La Stampa, 12 gennaio 2018
Intervista a Olivier Roy: «Non è una rivoluzione. Come in Iran, il ceto medio ha paura della povertà»
In Tunisia siamo di fronte a una nuova rivoluzione dei gelsomini? Forse l’avvio di una nuova primavera araba anche altrove? Olivier Roy, politologo, orientalista ed esperto d’islam, scuote la testa. «Le proteste attuali – sottolinea – non si possono paragonare a quelle del 2011. Allora ci fu una rivoluzione a 360 gradi che rimetteva in causa la dittatura di Ben Ali e la politica in generale. Quella di oggi è una rivolta per mangiare, per migliorare il livello di vita: si manifesta contro la pauperizzazione che tocca pure una parte del ceto medio».
Non prova, comunque, un briciolo di amarezza di fronte alla crisi di un Paese, la Tunisia, che è praticamente l’unico ad aver saputo creare una democrazia dopo la primavera araba ?
«Questa, però, è una visione troppo occidentale. La democrazia non si traduce per forza nello sviluppo economico. Questo nel 2011 era considerato inevitabile, perché si metteva fine alla corruzione di Ben Ali e perché il turismo si sarebbe sviluppato. Ma tale attività è stata distrutta dal jihadismo. E il regime attuale, senza toccare i livelli di quello precedente, è comunque molto corrotto».
Insomma, la rivolta attuale è economica e non politica ?
«Certo. Ed è è generalizzata, ormai riguarda diversi centri in tutto il Paese. E non è politica, nel senso che i rivoltosi non chiedono un cambiamento di governo o di regime. C’è una crisi economica, quello è il problema. E non esiste una prospettiva politica alternativa, a causa della coalizione al potere in Tunisia: i due principali partiti, Nidaa Tounes, quello laico, e Ennahdha, la formazione islamista, si sono alleati e si sono spartiti il potere. E hanno riprodotto il solito nepotismo, la corruzione, gli amici degli amici. Quanto a Moncef Marzouki, che fu presidente ad interim dopo la rivolta del 2011, non è riuscito a costituire un suo partito, che avrebbe potuto rappresentare un’alternativa».
E quindi?
«Alla gente non resta che rivoltarsi contro i politici in generale. Lo si è visto anche in Brasile. Non c’è bisogno per forza di pensare a un Paese arabo».

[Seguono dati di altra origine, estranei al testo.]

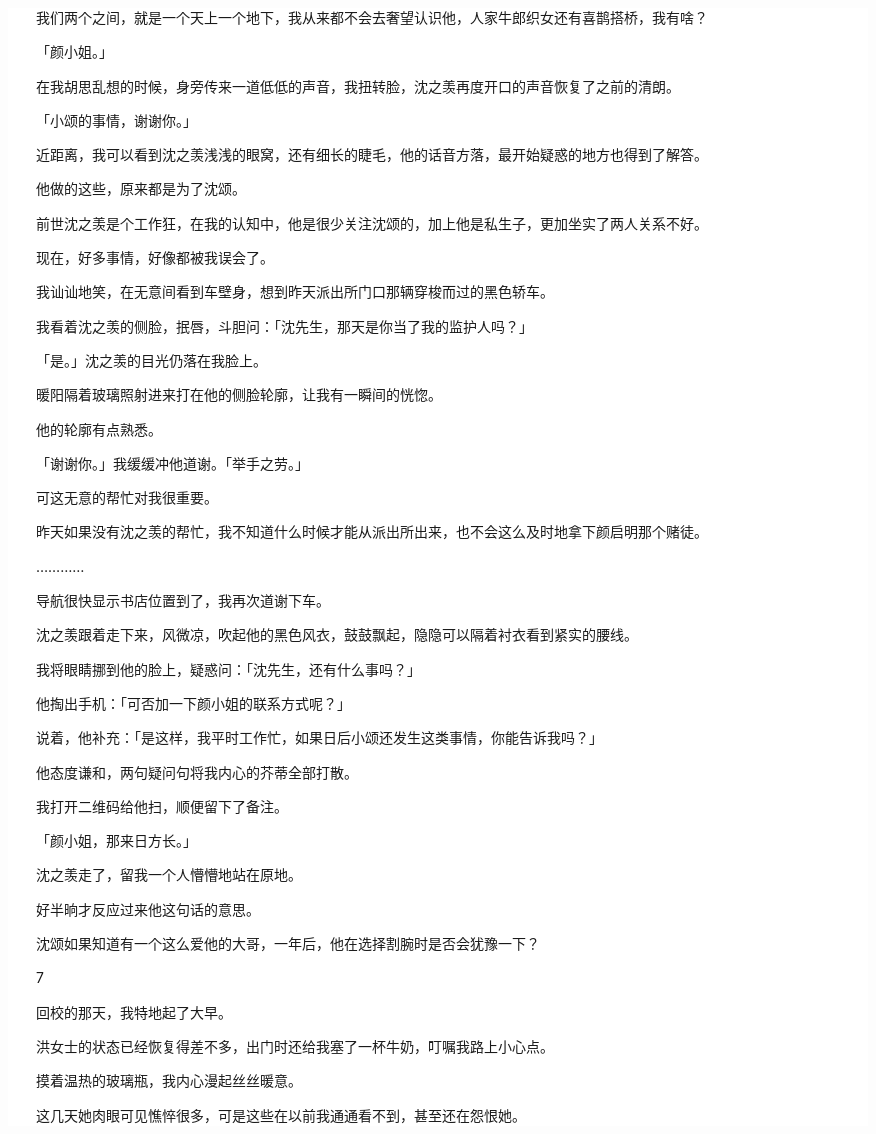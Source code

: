 &emsp;&emsp;我们两个之间，就是一个天上一个地下，我从来都不会去奢望认识他，人家牛郎织女还有喜鹊搭桥，我有啥？  
  
&emsp;&emsp;「颜小姐。」  
  
&emsp;&emsp;在我胡思乱想的时候，身旁传来一道低低的声音，我扭转脸，沈之羡再度开口的声音恢复了之前的清朗。  
  
&emsp;&emsp;「小颂的事情，谢谢你。」  
  
&emsp;&emsp;近距离，我可以看到沈之羡浅浅的眼窝，还有细长的睫毛，他的话音方落，最开始疑惑的地方也得到了解答。  
  
&emsp;&emsp;他做的这些，原来都是为了沈颂。  
  
&emsp;&emsp;前世沈之羡是个工作狂，在我的认知中，他是很少关注沈颂的，加上他是私生子，更加坐实了两人关系不好。  
  
&emsp;&emsp;现在，好多事情，好像都被我误会了。  
  
&emsp;&emsp;我讪讪地笑，在无意间看到车壁身，想到昨天派出所门口那辆穿梭而过的黑色轿车。  
  
&emsp;&emsp;我看着沈之羡的侧脸，抿唇，斗胆问：「沈先生，那天是你当了我的监护人吗？」  
  
&emsp;&emsp;「是。」沈之羡的目光仍落在我脸上。  
  
&emsp;&emsp;暖阳隔着玻璃照射进来打在他的侧脸轮廓，让我有一瞬间的恍惚。  
  
&emsp;&emsp;他的轮廓有点熟悉。  
  
&emsp;&emsp;「谢谢你。」我缓缓冲他道谢。「举手之劳。」  
  
&emsp;&emsp;可这无意的帮忙对我很重要。  
  
&emsp;&emsp;昨天如果没有沈之羡的帮忙，我不知道什么时候才能从派出所出来，也不会这么及时地拿下颜启明那个赌徒。  
  
&emsp;&emsp;…………  
  
&emsp;&emsp;导航很快显示书店位置到了，我再次道谢下车。  
  
&emsp;&emsp;沈之羡跟着走下来，风微凉，吹起他的黑色风衣，鼓鼓飘起，隐隐可以隔着衬衣看到紧实的腰线。  
  
&emsp;&emsp;我将眼睛挪到他的脸上，疑惑问：「沈先生，还有什么事吗？」  
  
&emsp;&emsp;他掏出手机：「可否加一下颜小姐的联系方式呢？」  
  
&emsp;&emsp;说着，他补充：「是这样，我平时工作忙，如果日后小颂还发生这类事情，你能告诉我吗？」  
  
&emsp;&emsp;他态度谦和，两句疑问句将我内心的芥蒂全部打散。  
  
&emsp;&emsp;我打开二维码给他扫，顺便留下了备注。  
  
&emsp;&emsp;「颜小姐，那来日方长。」  
  
&emsp;&emsp;沈之羡走了，留我一个人懵懵地站在原地。  
  
&emsp;&emsp;好半晌才反应过来他这句话的意思。  
  
&emsp;&emsp;沈颂如果知道有一个这么爱他的大哥，一年后，他在选择割腕时是否会犹豫一下？  
  
&emsp;&emsp;7  
  
&emsp;&emsp;回校的那天，我特地起了大早。  
  
&emsp;&emsp;洪女士的状态已经恢复得差不多，出门时还给我塞了一杯牛奶，叮嘱我路上小心点。  
  
&emsp;&emsp;摸着温热的玻璃瓶，我内心漫起丝丝暖意。  
  
&emsp;&emsp;这几天她肉眼可见憔悴很多，可是这些在以前我通通看不到，甚至还在怨恨她。  
  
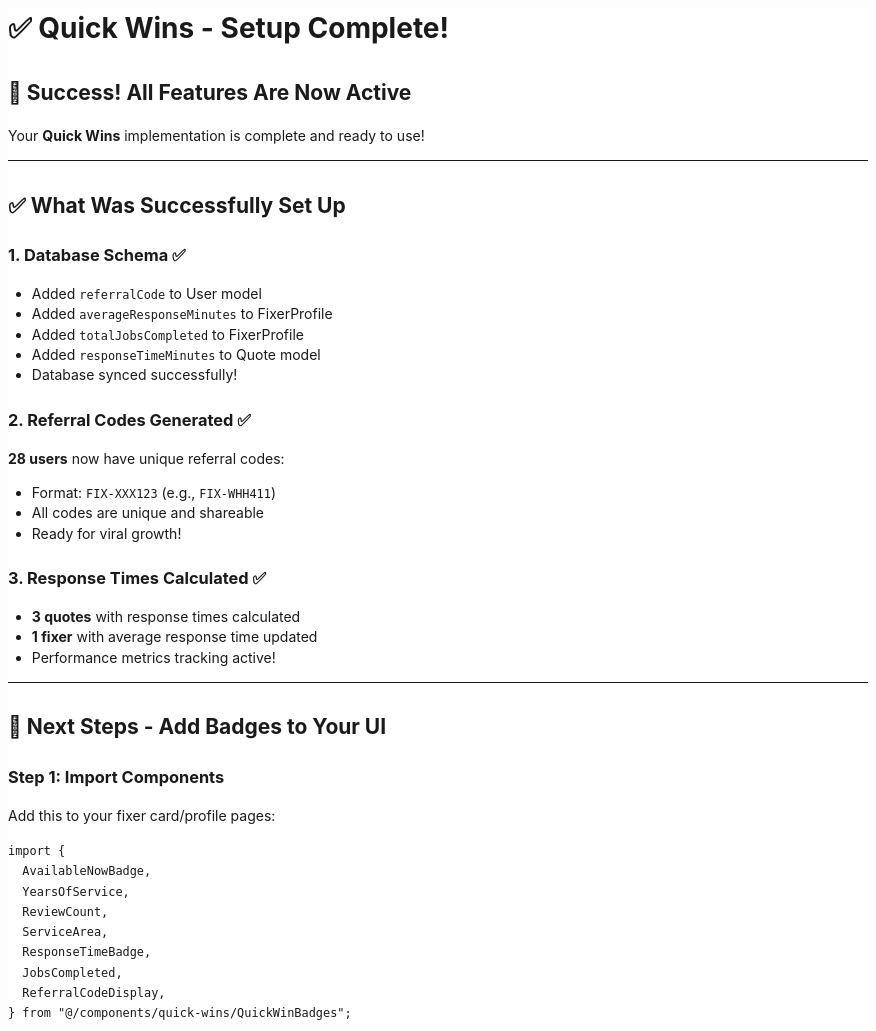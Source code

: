 # ✅ Quick Wins - Setup Complete!

## 🎉 Success! All Features Are Now Active

Your **Quick Wins** implementation is complete and ready to use!

---

## ✅ What Was Successfully Set Up

### 1. Database Schema ✅

- Added `referralCode` to User model
- Added `averageResponseMinutes` to FixerProfile
- Added `totalJobsCompleted` to FixerProfile
- Added `responseTimeMinutes` to Quote model
- Database synced successfully!

### 2. Referral Codes Generated ✅

**28 users** now have unique referral codes:

- Format: `FIX-XXX123` (e.g., `FIX-WHH411`)
- All codes are unique and shareable
- Ready for viral growth!

### 3. Response Times Calculated ✅

- **3 quotes** with response times calculated
- **1 fixer** with average response time updated
- Performance metrics tracking active!

---

## 🚀 Next Steps - Add Badges to Your UI

### Step 1: Import Components

Add this to your fixer card/profile pages:

```tsx
import {
  AvailableNowBadge,
  YearsOfService,
  ReviewCount,
  ServiceArea,
  ResponseTimeBadge,
  JobsCompleted,
  ReferralCodeDisplay,
} from "@/components/quick-wins/QuickWinBadges";
```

L’islamismo è completamente estraneo alle proteste?
«Sì, assolutamente. Siamo ancora noi europei a proiettare sui Paesi arabi una visione per cui l’islam radicale si ritroverebbe sempre alla testa delle rivolte popolari. Ma in Tunisia l’Ennahdha fa parte della coalizione al governo. Alle ultime elezioni, gli europei interpretavano la realtà del Paese opponendo i laici buoni agli islamisti cattivi. Ma poi i due si sono alleati. E non ci si capisce più niente. Pure in Marocco gli islamisti sono al governo. E anche lì, se ci saranno delle proteste, non saranno fomentate da loro».
In Tunisia il premier Yussef al-Shaed come può reagire?

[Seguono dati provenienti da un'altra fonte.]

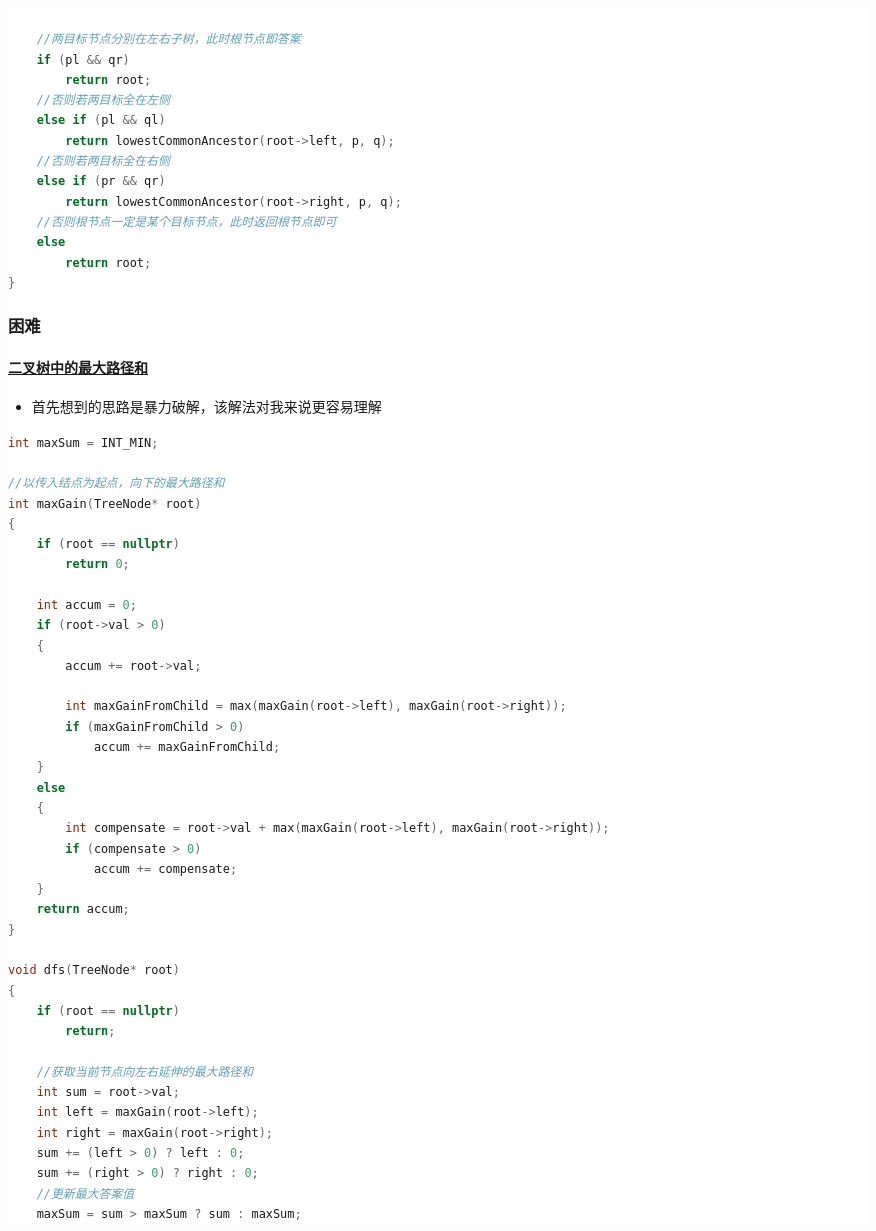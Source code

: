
 ```cpp

    //两目标节点分别在左右子树，此时根节点即答案
    if (pl && qr)
        return root;
    //否则若两目标全在左侧
    else if (pl && ql)
        return lowestCommonAncestor(root->left, p, q);
    //否则若两目标全在右侧
    else if (pr && qr)
        return lowestCommonAncestor(root->right, p, q);
    //否则根节点一定是某个目标节点，此时返回根节点即可
    else
        return root;
}
```

### 困难

#### [二叉树中的最大路径和](https://leetcode.cn/problems/binary-tree-maximum-path-sum/description/?envType=study-plan-v2&envId=top-100-liked)
- 首先想到的思路是暴力破解，该解法对我来说更容易理解

```cpp
int maxSum = INT_MIN;

//以传入结点为起点，向下的最大路径和
int maxGain(TreeNode* root)
{
    if (root == nullptr)
        return 0;

    int accum = 0;
    if (root->val > 0)
    {
        accum += root->val;

        int maxGainFromChild = max(maxGain(root->left), maxGain(root->right));
        if (maxGainFromChild > 0)
            accum += maxGainFromChild;
    }
    else
    {
        int compensate = root->val + max(maxGain(root->left), maxGain(root->right));
        if (compensate > 0)
            accum += compensate;
    }
    return accum;
}

void dfs(TreeNode* root)
{
    if (root == nullptr)
        return;
    
    //获取当前节点向左右延伸的最大路径和
    int sum = root->val;
    int left = maxGain(root->left);
    int right = maxGain(root->right);
    sum += (left > 0) ? left : 0;
    sum += (right > 0) ? right : 0;
    //更新最大答案值
    maxSum = sum > maxSum ? sum : maxSum;
```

«Per il governo è difficile dare una risposta. Possono prendere qualche misura specifica ma non dispongono delle risorse necessarie per migliorare davvero la situazione economica. Non hanno i soldi per sovvenzionare alcuni alimenti di base e far scendere i prezzi artificialmente, come si faceva sotto Mubarak in Egitto. Oppure come si fa ancora oggi di tanto in tanto in Algeria. E i sauditi non manderanno qualche miliardo per risolvere la crisi. Non ci possono proprio sperare».

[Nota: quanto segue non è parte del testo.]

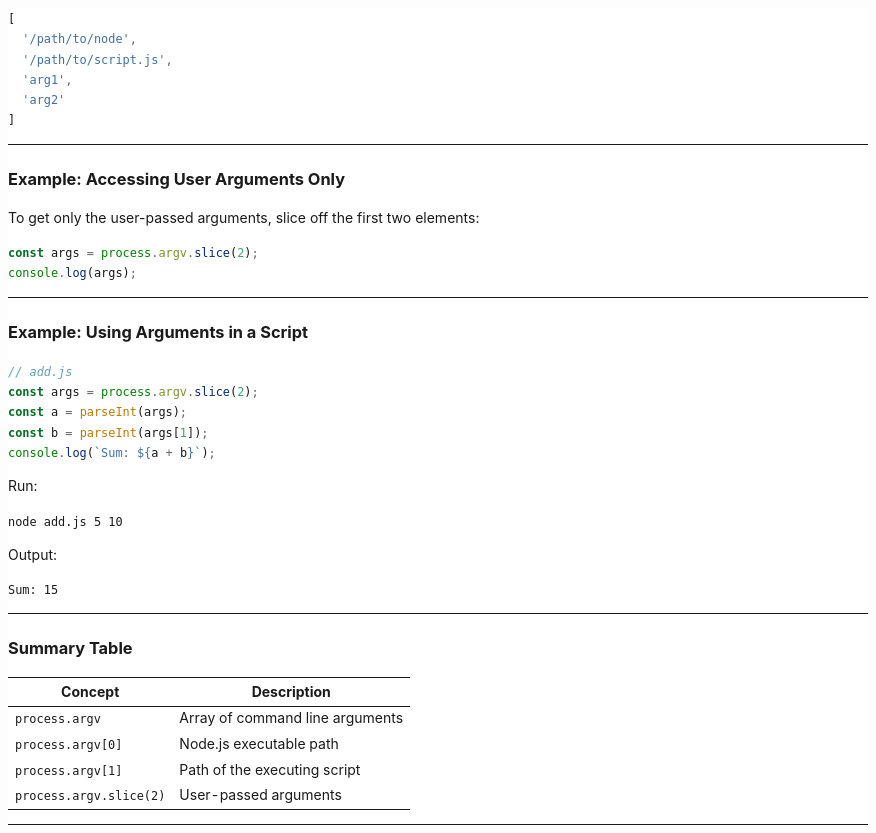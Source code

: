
 ```js
[
  '/path/to/node',
  '/path/to/script.js',
  'arg1',
  'arg2'
]
```

---

### Example: Accessing User Arguments Only

To get only the user-passed arguments, slice off the first two elements:

```js
const args = process.argv.slice(2);
console.log(args);
```

---

### Example: Using Arguments in a Script

```js 
// add.js
const args = process.argv.slice(2);
const a = parseInt(args);
const b = parseInt(args[1]);
console.log(`Sum: ${a + b}`);
```

Run:

```
node add.js 5 10
```

Output:

```
Sum: 15
```

---

### Summary Table

| Concept                | Description                                      |
|------------------------|-------------------------------------------------|
| `process.argv`         | Array of command line arguments                  |
| `process.argv[0]`      | Node.js executable path                           |
| `process.argv[1]`      | Path of the executing script                      |
| `process.argv.slice(2)`| User-passed arguments                             |

---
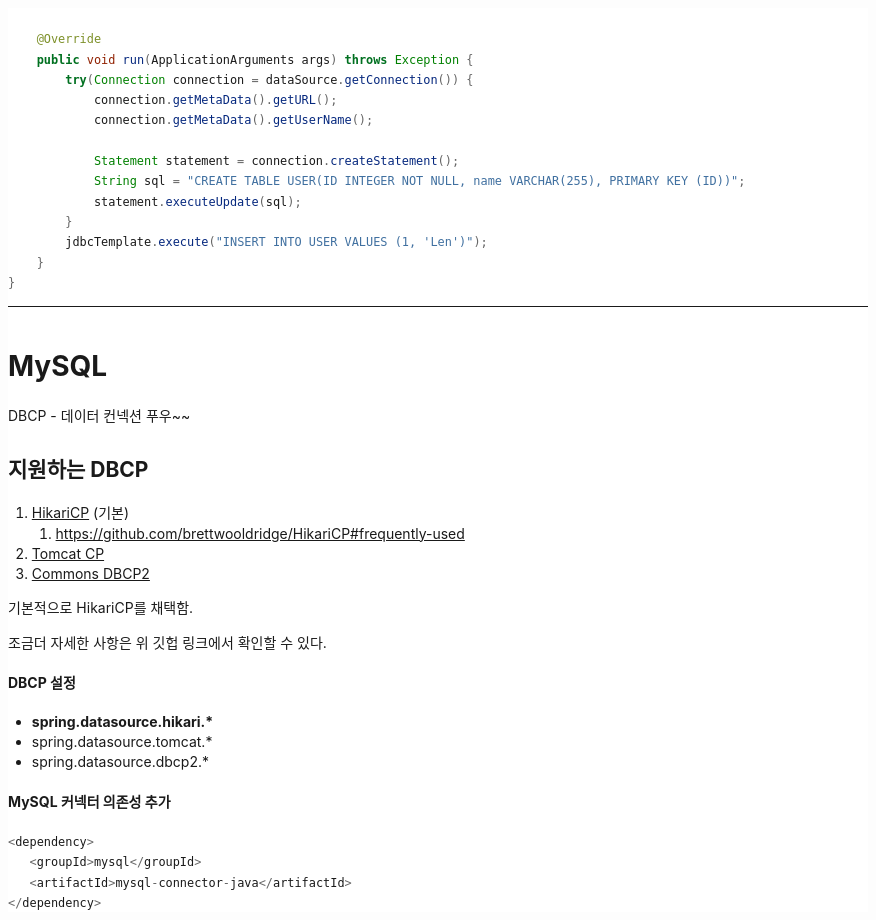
 ```java

    @Override
    public void run(ApplicationArguments args) throws Exception {
        try(Connection connection = dataSource.getConnection()) {
            connection.getMetaData().getURL();
            connection.getMetaData().getUserName();

            Statement statement = connection.createStatement();
            String sql = "CREATE TABLE USER(ID INTEGER NOT NULL, name VARCHAR(255), PRIMARY KEY (ID))";
            statement.executeUpdate(sql);
        }
        jdbcTemplate.execute("INSERT INTO USER VALUES (1, 'Len')");
    }
}
```



---

# MySQL

DBCP - 데이터 컨넥션 푸우~~

## 지원하는 DBCP

1. [HikariCP](https://github.com/brettwooldridge/HikariCP) (기본)
   1. https://github.com/brettwooldridge/HikariCP#frequently-used
2. [Tomcat CP](https://tomcat.apache.org/tomcat-7.0-doc/jdbc-pool.html)
3. [Commons DBCP2](https://commons.apache.org/proper/commons-dbcp/)



기본적으로 HikariCP를 채택함.

조금더 자세한 사항은 위 깃헙 링크에서 확인할 수 있다.



#### DBCP 설정

- **spring.datasource.hikari.\***
- spring.datasource.tomcat.*
- spring.datasource.dbcp2.*

#### MySQL 커넥터 의존성 추가

```java
<dependency>
   <groupId>mysql</groupId>
   <artifactId>mysql-connector-java</artifactId>
</dependency>
```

C’è qualcosa di simile oggi in Tunisia rispetto a quanto avvenuto nelle scorse settimane in Iran?
«Sì. Innanzitutto, in entrambi i casi, il ceto medio si considera vittima dell’aumento dei prezzi e della situazione economica. Ed esiste un altro elemento in comune: per il momento non ci sono una valenza e una prospettiva politiche. Nel 2009 in Iran si manifestava per avere elezioni libere, la rivolta era politica. E nel 2011 lo era anche in Tunisia. Oggi le proteste non portano un messaggio politico, né in un caso, né nell’altro. Per questo sono sempre come fuochi di paglia. E, almeno per ora, possono essere represse più facilmente. Bisogna vedere, però, quello che succederà in una fase successiva. E le prospettive in Tunisia e in Iran sono diverse».
In che senso?
«In Tunisia il malcontento popolare potrebbe trovare una nuova espressione politica: potrebbe nascere un nuovo partito, grazie alla democrazia introdotta nel 2011. In Iran, invece, un’alternativa di questo genere è impensabile. Sì, è la differenza tra una democrazia e una dittatura».